Quando dizemos que uma pessoa não tem humor, o que queremos dizer é: “Essa pessoa não tem o meu humor, o humor dela não afina com o meu”. Do que você ri, eis a chave de tudo. “Dize-me do que gargalhas e te direi quem és”, ensinou Alexandre de Samotrácia.
O riso é um mecanismo de seleção. Une as pessoas, mas também as separa. Quanto menos física se torna a comédia, quanto mais se afasta do pastelão e da careta na direção do outro extremo do arco, o espírito puro, o wit, a ironia fina, mais gente exclui do seu campo. Passa a depender pesadamente da linguagem e exige um grau de domínio de meios de expressão e referências culturais – e até uma certa predisposição ideológica para captar “a mensagem” – que costumam vir associados a uma boa formação educacional.
Se no Brasil a área de exclusão é maior do que a média internacional, a boa ironia é elitista em qualquer língua. Claro que a chalaça é banda larga: num extremo fica o policial que diz “Bonito, hein?” para o batedor de carteira que prendeu em flagrante; no outro, O alienista de Machado de Assis. Esopo, aquele das fábulas, deixa claro de que lado do espectro está quando condena a ironia grossa: “Zoação pesada não é brincadeira”.
Ser sutil pode ser necessário aos espirituosos, mas é também um perigo. Multidões não pescam ironia. Não pescaram nem quando Luis Fernando Verissimo, lulista emérito, se fez de indignado por ver desperdiçarem um precioso Romanée-Conti no paladar de um reles operário. Turbas de petistas queriam esganar o pacato escritor. E o problema maior nem é esse. Ao se defender, alegando que quis dizer o contrário do que disse, que a isso chamam ironia e tal, o irônico irrita ainda mais quem já estava furioso com ele. Agora o sujeito se sente escalado no papel de palhaço: a piada que uma pessoa descobre não ter entendido sempre lhe parece feita também às suas custas.

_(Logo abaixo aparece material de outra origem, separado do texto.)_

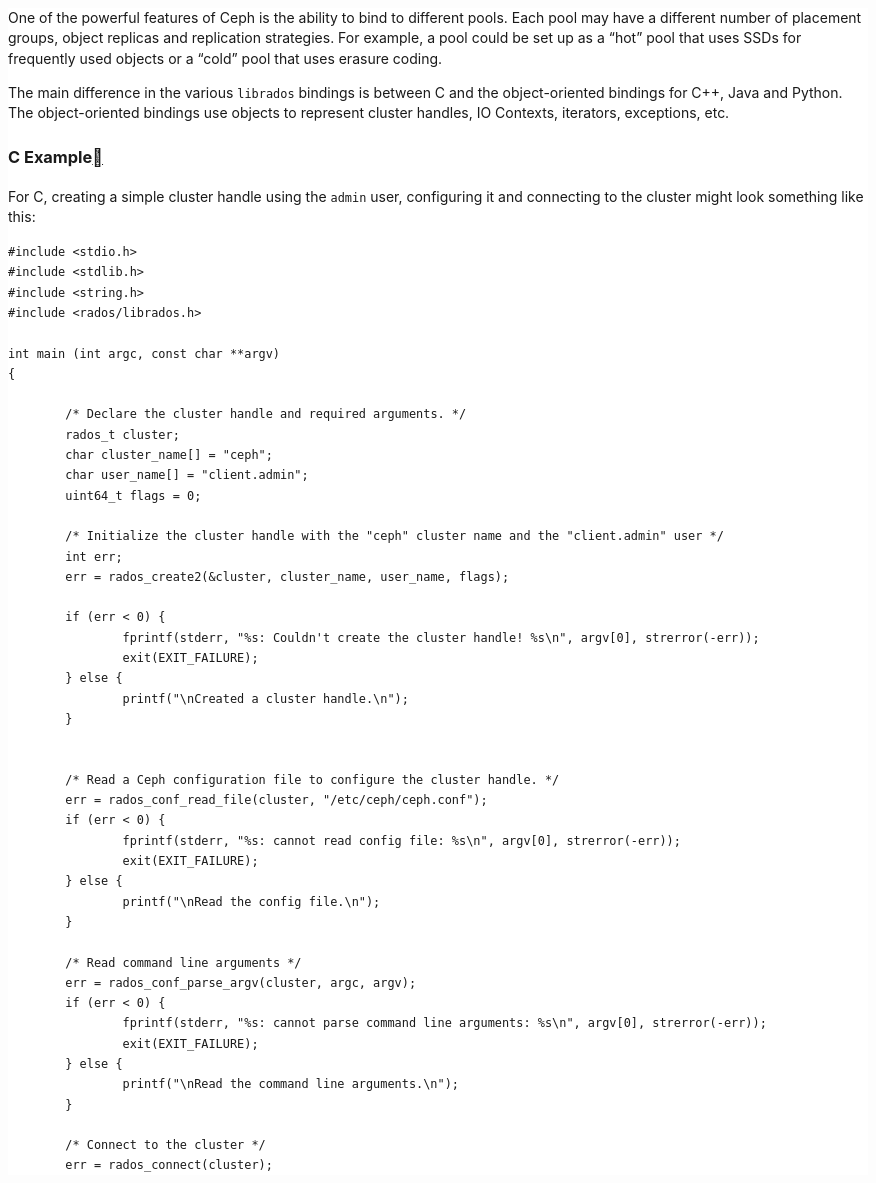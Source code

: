 One of the powerful features of Ceph is the ability to bind to different pools. Each pool may have a different number of placement groups, object replicas and replication strategies. For example, a pool could be set up as a “hot” pool that uses SSDs for frequently used objects or a “cold” pool that uses erasure coding.

The main difference in the various `librados` bindings is between C and the object-oriented bindings for C++, Java and Python. The object-oriented bindings use objects to represent cluster handles, IO Contexts, iterators, exceptions, etc.

### C Example[](https://docs.ceph.com/en/latest/rados/api/librados-intro/#c-example)

For C, creating a simple cluster handle using the `admin` user, configuring it and connecting to the cluster might look something like this:

```
#include <stdio.h>
#include <stdlib.h>
#include <string.h>
#include <rados/librados.h>

int main (int argc, const char **argv)
{

        /* Declare the cluster handle and required arguments. */
        rados_t cluster;
        char cluster_name[] = "ceph";
        char user_name[] = "client.admin";
        uint64_t flags = 0;

        /* Initialize the cluster handle with the "ceph" cluster name and the "client.admin" user */
        int err;
        err = rados_create2(&cluster, cluster_name, user_name, flags);

        if (err < 0) {
                fprintf(stderr, "%s: Couldn't create the cluster handle! %s\n", argv[0], strerror(-err));
                exit(EXIT_FAILURE);
        } else {
                printf("\nCreated a cluster handle.\n");
        }


        /* Read a Ceph configuration file to configure the cluster handle. */
        err = rados_conf_read_file(cluster, "/etc/ceph/ceph.conf");
        if (err < 0) {
                fprintf(stderr, "%s: cannot read config file: %s\n", argv[0], strerror(-err));
                exit(EXIT_FAILURE);
        } else {
                printf("\nRead the config file.\n");
        }

        /* Read command line arguments */
        err = rados_conf_parse_argv(cluster, argc, argv);
        if (err < 0) {
                fprintf(stderr, "%s: cannot parse command line arguments: %s\n", argv[0], strerror(-err));
                exit(EXIT_FAILURE);
        } else {
                printf("\nRead the command line arguments.\n");
        }

        /* Connect to the cluster */
        err = rados_connect(cluster);
```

Talvez seja por envolver tanta complicação que o humor tem um status cultural ambíguo. Para encerrar com o mesmo livro de citações (de Ehrlich e De Bruhl) que venho pilhando desde o início da crônica: “O mundo gosta de humor, mas o trata com condescendência. Condecora os artistas sérios com louros e os espirituosos com couves-de-bruxelas”, diz E.B. White. Couves-de-bruxelas que são, claro, humor da melhor qualidade.